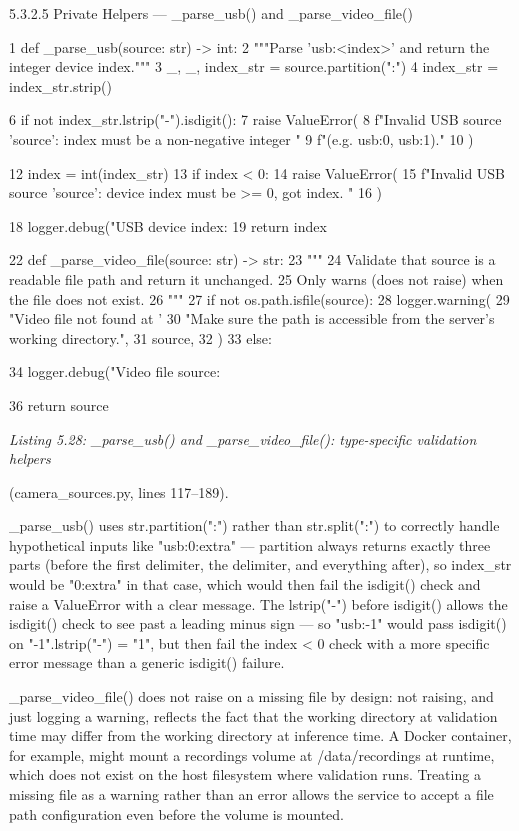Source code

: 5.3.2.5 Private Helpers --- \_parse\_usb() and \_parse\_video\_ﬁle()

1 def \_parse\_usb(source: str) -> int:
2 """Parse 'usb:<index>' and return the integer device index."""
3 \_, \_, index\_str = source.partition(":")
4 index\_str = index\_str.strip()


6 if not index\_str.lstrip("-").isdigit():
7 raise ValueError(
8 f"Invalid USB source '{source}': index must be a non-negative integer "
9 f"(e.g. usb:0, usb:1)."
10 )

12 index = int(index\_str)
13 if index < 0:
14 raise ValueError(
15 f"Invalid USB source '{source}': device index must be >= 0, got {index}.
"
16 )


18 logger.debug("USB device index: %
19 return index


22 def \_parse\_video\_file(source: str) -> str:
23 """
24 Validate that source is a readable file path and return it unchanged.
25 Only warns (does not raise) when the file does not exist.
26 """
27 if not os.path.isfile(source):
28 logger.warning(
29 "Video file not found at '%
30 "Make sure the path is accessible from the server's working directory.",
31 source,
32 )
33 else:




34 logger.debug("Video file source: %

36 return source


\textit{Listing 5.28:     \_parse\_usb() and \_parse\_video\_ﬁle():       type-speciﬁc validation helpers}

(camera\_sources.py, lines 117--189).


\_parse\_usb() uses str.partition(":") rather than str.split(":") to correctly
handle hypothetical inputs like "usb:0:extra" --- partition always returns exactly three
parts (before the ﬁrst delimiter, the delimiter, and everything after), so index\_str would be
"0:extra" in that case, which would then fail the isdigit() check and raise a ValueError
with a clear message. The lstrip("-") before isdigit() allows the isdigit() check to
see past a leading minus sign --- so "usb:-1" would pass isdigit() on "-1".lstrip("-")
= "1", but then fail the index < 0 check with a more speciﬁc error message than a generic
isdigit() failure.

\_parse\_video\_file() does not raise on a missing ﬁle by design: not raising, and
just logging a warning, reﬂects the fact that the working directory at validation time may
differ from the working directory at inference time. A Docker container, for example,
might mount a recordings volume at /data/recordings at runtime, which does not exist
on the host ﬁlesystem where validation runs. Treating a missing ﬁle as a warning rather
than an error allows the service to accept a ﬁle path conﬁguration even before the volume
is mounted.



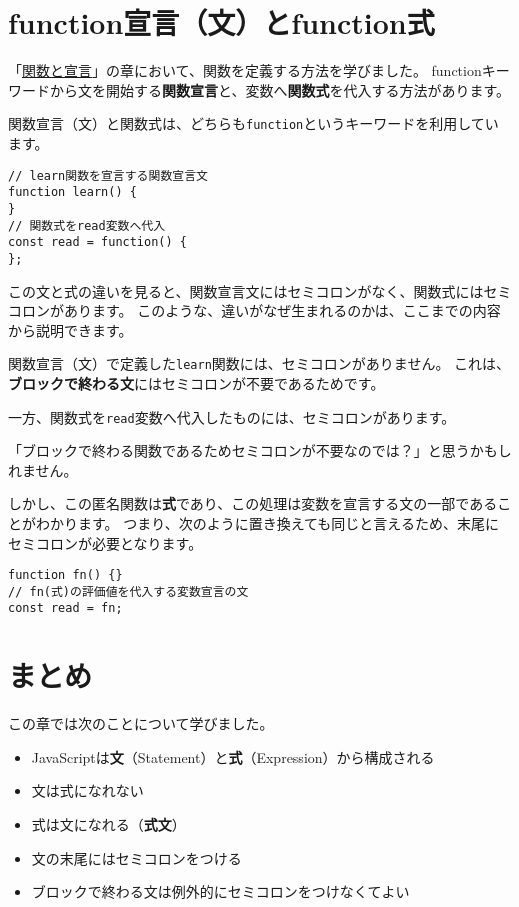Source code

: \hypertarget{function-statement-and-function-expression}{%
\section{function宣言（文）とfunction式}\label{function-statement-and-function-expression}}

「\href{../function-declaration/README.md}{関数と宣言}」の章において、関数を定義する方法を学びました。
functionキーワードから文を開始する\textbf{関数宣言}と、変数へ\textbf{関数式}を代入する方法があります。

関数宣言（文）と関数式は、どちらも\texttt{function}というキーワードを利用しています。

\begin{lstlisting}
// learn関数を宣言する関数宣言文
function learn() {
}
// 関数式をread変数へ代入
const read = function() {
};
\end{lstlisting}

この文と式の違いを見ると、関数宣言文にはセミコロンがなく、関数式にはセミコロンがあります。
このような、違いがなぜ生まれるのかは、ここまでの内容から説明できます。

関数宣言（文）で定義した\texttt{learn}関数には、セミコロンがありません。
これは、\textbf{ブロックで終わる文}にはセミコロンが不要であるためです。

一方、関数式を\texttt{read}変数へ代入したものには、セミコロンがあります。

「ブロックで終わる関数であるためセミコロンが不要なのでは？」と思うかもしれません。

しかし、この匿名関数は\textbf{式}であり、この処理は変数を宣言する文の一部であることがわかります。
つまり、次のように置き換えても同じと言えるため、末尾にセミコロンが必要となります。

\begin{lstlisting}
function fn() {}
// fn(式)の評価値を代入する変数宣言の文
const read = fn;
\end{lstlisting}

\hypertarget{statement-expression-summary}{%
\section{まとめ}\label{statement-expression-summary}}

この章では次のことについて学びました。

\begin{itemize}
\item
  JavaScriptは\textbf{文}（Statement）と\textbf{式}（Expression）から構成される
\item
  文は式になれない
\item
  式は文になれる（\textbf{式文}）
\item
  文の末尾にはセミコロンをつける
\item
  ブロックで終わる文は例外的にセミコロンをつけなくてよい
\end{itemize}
□ □ □ □
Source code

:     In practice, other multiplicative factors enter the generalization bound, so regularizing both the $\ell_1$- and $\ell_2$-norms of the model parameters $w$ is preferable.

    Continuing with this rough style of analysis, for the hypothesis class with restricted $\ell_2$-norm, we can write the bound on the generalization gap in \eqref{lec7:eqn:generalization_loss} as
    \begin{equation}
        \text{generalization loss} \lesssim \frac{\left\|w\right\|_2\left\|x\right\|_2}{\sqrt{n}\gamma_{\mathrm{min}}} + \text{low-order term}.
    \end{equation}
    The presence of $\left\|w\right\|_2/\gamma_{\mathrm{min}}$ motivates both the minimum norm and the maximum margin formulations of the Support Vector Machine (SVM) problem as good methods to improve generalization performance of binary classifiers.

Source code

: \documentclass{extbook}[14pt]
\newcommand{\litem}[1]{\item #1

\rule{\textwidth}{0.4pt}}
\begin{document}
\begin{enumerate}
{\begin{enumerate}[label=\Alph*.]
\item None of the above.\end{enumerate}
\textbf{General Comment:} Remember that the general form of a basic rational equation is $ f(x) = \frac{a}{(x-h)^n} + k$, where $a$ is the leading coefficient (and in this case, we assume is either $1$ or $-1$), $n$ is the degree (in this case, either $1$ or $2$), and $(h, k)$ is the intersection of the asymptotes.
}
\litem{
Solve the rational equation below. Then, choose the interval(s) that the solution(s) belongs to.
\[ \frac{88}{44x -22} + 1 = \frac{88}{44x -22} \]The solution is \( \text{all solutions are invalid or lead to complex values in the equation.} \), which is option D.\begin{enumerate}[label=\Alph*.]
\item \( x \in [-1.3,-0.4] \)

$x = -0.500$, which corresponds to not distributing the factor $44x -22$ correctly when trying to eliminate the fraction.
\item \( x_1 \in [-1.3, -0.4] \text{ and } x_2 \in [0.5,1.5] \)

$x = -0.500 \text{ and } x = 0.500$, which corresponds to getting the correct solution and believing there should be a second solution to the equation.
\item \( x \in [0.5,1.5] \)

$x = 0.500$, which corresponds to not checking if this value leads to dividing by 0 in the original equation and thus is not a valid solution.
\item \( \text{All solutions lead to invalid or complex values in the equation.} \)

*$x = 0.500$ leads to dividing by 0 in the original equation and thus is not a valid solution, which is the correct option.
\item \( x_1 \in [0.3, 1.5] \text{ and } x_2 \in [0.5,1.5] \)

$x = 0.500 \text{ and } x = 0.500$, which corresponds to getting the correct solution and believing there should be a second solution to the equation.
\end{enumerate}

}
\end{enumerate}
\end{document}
□ □ □ □
Work to complete: Out of the records above, pull each line containing the word "correctly".

Answer to the exercise:
\_parse\_usb() uses str.partition(":") rather than str.split(":") to correctly
$x = -0.500$, which corresponds to not distributing the factor $44x -22$ correctly when trying to eliminate the fraction.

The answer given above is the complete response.